-- Given entries follows --
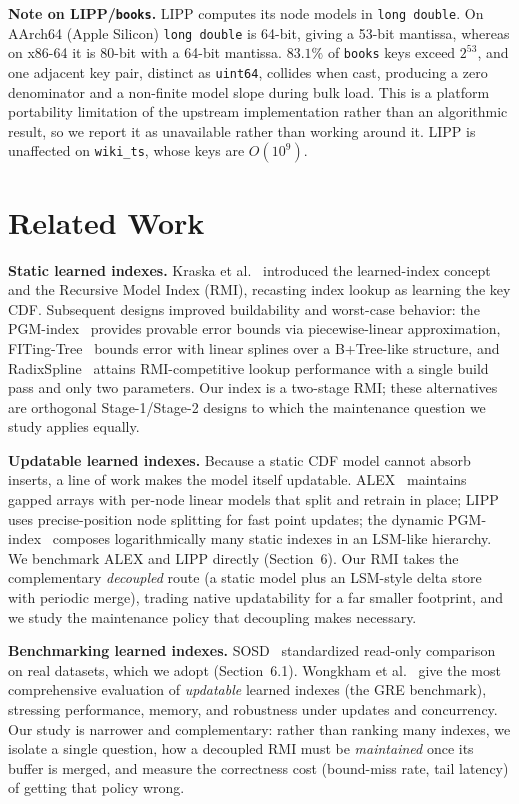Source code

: \documentclass[sigconf,nonacm]{acmart}
\begin{document}
\medskip
\noindent\textbf{Note on LIPP/\texttt{books}.} LIPP computes its node models in \texttt{long double}. On AArch64 (Apple Silicon) \texttt{long double} is 64-bit, giving a 53-bit mantissa, whereas on x86-64 it is 80-bit with a 64-bit mantissa. $83.1\%$ of \texttt{books} keys exceed $2^{53}$, and one adjacent key pair, distinct as \texttt{uint64}, collides when cast, producing a zero denominator and a non-finite model slope during bulk load. This is a platform portability limitation of the upstream implementation rather than an algorithmic result, so we report it as unavailable rather than working around it. LIPP is unaffected on \texttt{wiki\_ts}, whose keys are $O(10^9)$.

\section{Related Work}

\noindent\textbf{Static learned indexes.} Kraska et al.~\cite{kraska2018case} introduced the learned-index concept and the Recursive Model Index (RMI), recasting index lookup as learning the key CDF. Subsequent designs improved buildability and worst-case behavior: the PGM-index~\cite{ferragina2020pgm} provides provable error bounds via piecewise-linear approximation, FITing-Tree~\cite{galakatos2019fiting} bounds error with linear splines over a B+Tree-like structure, and RadixSpline~\cite{kipf2020radixspline} attains RMI-competitive lookup performance with a single build pass and only two parameters. Our index is a two-stage RMI; these alternatives are orthogonal Stage-1/Stage-2 designs to which the maintenance question we study applies equally.

\noindent\textbf{Updatable learned indexes.} Because a static CDF model cannot absorb inserts, a line of work makes the model itself updatable. ALEX~\cite{ding2020alex} maintains gapped arrays with per-node linear models that split and retrain in place; LIPP~\cite{wu2021lipp} uses precise-position node splitting for fast point updates; the dynamic PGM-index~\cite{ferragina2020pgm} composes logarithmically many static indexes in an LSM-like hierarchy. We benchmark ALEX and LIPP directly (Section~6). Our RMI takes the complementary \emph{decoupled} route (a static model plus an LSM-style delta store~\cite{oneil1996log} with periodic merge), trading native updatability for a far smaller footprint, and we study the maintenance policy that decoupling makes necessary.

\noindent\textbf{Benchmarking learned indexes.} SOSD~\cite{marcus2020benchmarking} standardized read-only comparison on real datasets, which we adopt (Section~6.1). Wongkham et al.~\cite{wongkham2022updatable} give the most comprehensive evaluation of \emph{updatable} learned indexes (the GRE benchmark), stressing performance, memory, and robustness under updates and concurrency. Our study is narrower and complementary: rather than ranking many indexes, we isolate a single question, how a decoupled RMI must be \emph{maintained} once its buffer is merged, and measure the correctness cost (bound-miss rate, tail latency) of getting that policy wrong.
\end{document}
-- Given entries concluded --
All the records above need to be given again word for word. Skip the pictures.

* Written solution
Source code

: \documentclass[sigconf,nonacm]{acmart}
\begin{document}
\medskip
\noindent\textbf{Note on LIPP/\texttt{books}.} LIPP computes its node models in \texttt{long double}. On AArch64 (Apple Silicon) \texttt{long double} is 64-bit, giving a 53-bit mantissa, whereas on x86-64 it is 80-bit with a 64-bit mantissa. $83.1\%$ of \texttt{books} keys exceed $2^{53}$, and one adjacent key pair, distinct as \texttt{uint64}, collides when cast, producing a zero denominator and a non-finite model slope during bulk load. This is a platform portability limitation of the upstream implementation rather than an algorithmic result, so we report it as unavailable rather than working around it. LIPP is unaffected on \texttt{wiki\_ts}, whose keys are $O(10^9)$.

\section{Related Work}

\noindent\textbf{Static learned indexes.} Kraska et al.~\cite{kraska2018case} introduced the learned-index concept and the Recursive Model Index (RMI), recasting index lookup as learning the key CDF. Subsequent designs improved buildability and worst-case behavior: the PGM-index~\cite{ferragina2020pgm} provides provable error bounds via piecewise-linear approximation, FITing-Tree~\cite{galakatos2019fiting} bounds error with linear splines over a B+Tree-like structure, and RadixSpline~\cite{kipf2020radixspline} attains RMI-competitive lookup performance with a single build pass and only two parameters. Our index is a two-stage RMI; these alternatives are orthogonal Stage-1/Stage-2 designs to which the maintenance question we study applies equally.

\noindent\textbf{Updatable learned indexes.} Because a static CDF model cannot absorb inserts, a line of work makes the model itself updatable. ALEX~\cite{ding2020alex} maintains gapped arrays with per-node linear models that split and retrain in place; LIPP~\cite{wu2021lipp} uses precise-position node splitting for fast point updates; the dynamic PGM-index~\cite{ferragina2020pgm} composes logarithmically many static indexes in an LSM-like hierarchy. We benchmark ALEX and LIPP directly (Section~6). Our RMI takes the complementary \emph{decoupled} route (a static model plus an LSM-style delta store~\cite{oneil1996log} with periodic merge), trading native updatability for a far smaller footprint, and we study the maintenance policy that decoupling makes necessary.

\noindent\textbf{Benchmarking learned indexes.} SOSD~\cite{marcus2020benchmarking} standardized read-only comparison on real datasets, which we adopt (Section~6.1). Wongkham et al.~\cite{wongkham2022updatable} give the most comprehensive evaluation of \emph{updatable} learned indexes (the GRE benchmark), stressing performance, memory, and robustness under updates and concurrency. Our study is narrower and complementary: rather than ranking many indexes, we isolate a single question, how a decoupled RMI must be \emph{maintained} once its buffer is merged, and measure the correctness cost (bound-miss rate, tail latency) of getting that policy wrong.
\end{document}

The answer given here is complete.